* [ASSIGNMENT]
If a line below contains the string "Thảo", return that line.

=====

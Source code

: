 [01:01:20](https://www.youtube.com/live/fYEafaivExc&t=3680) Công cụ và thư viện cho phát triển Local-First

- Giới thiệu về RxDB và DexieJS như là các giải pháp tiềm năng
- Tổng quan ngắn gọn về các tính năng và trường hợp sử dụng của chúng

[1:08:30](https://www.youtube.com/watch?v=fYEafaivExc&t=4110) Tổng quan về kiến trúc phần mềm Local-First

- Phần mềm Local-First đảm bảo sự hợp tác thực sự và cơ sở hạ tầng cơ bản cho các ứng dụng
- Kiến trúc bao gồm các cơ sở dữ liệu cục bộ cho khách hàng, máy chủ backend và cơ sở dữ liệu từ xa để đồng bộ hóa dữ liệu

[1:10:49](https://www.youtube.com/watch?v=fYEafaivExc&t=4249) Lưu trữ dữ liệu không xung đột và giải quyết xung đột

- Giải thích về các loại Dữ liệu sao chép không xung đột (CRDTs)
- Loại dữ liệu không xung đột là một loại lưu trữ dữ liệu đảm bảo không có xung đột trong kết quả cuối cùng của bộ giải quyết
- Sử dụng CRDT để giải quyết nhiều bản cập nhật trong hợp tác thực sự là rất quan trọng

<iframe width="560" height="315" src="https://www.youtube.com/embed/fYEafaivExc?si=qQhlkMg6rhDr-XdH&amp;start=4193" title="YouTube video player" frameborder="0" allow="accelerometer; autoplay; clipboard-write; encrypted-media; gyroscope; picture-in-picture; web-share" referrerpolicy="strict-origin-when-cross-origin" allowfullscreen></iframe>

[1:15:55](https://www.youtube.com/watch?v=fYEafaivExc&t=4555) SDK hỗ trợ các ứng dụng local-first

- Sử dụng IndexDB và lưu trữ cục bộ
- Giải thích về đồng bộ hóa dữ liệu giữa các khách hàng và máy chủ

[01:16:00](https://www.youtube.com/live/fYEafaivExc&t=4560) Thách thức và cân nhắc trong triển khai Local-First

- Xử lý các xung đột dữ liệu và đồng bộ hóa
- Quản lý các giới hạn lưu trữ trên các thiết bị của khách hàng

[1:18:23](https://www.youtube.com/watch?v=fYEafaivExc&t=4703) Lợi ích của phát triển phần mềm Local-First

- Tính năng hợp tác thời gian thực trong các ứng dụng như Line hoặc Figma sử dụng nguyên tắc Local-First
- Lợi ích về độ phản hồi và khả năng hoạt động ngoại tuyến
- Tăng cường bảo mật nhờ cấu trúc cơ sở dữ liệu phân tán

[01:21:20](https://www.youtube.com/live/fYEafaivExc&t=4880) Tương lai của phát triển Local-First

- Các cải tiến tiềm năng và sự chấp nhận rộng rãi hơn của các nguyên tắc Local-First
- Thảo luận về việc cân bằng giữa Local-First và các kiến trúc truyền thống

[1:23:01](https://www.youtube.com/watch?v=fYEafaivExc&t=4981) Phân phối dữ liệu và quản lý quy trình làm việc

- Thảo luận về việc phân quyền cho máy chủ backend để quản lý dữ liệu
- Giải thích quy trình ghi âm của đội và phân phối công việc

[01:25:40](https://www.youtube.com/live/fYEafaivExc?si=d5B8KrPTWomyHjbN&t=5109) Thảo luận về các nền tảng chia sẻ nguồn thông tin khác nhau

=====

* [COMPLETED EXERCISE]
- Thảo luận về việc cân bằng giữa Local-First và các kiến trúc truyền thống
- Thảo luận về việc phân quyền cho máy chủ backend để quản lý dữ liệu
[01:25:40](https://www.youtube.com/live/fYEafaivExc?si=d5B8KrPTWomyHjbN&t=5109) Thảo luận về các nền tảng chia sẻ nguồn thông tin khác nhau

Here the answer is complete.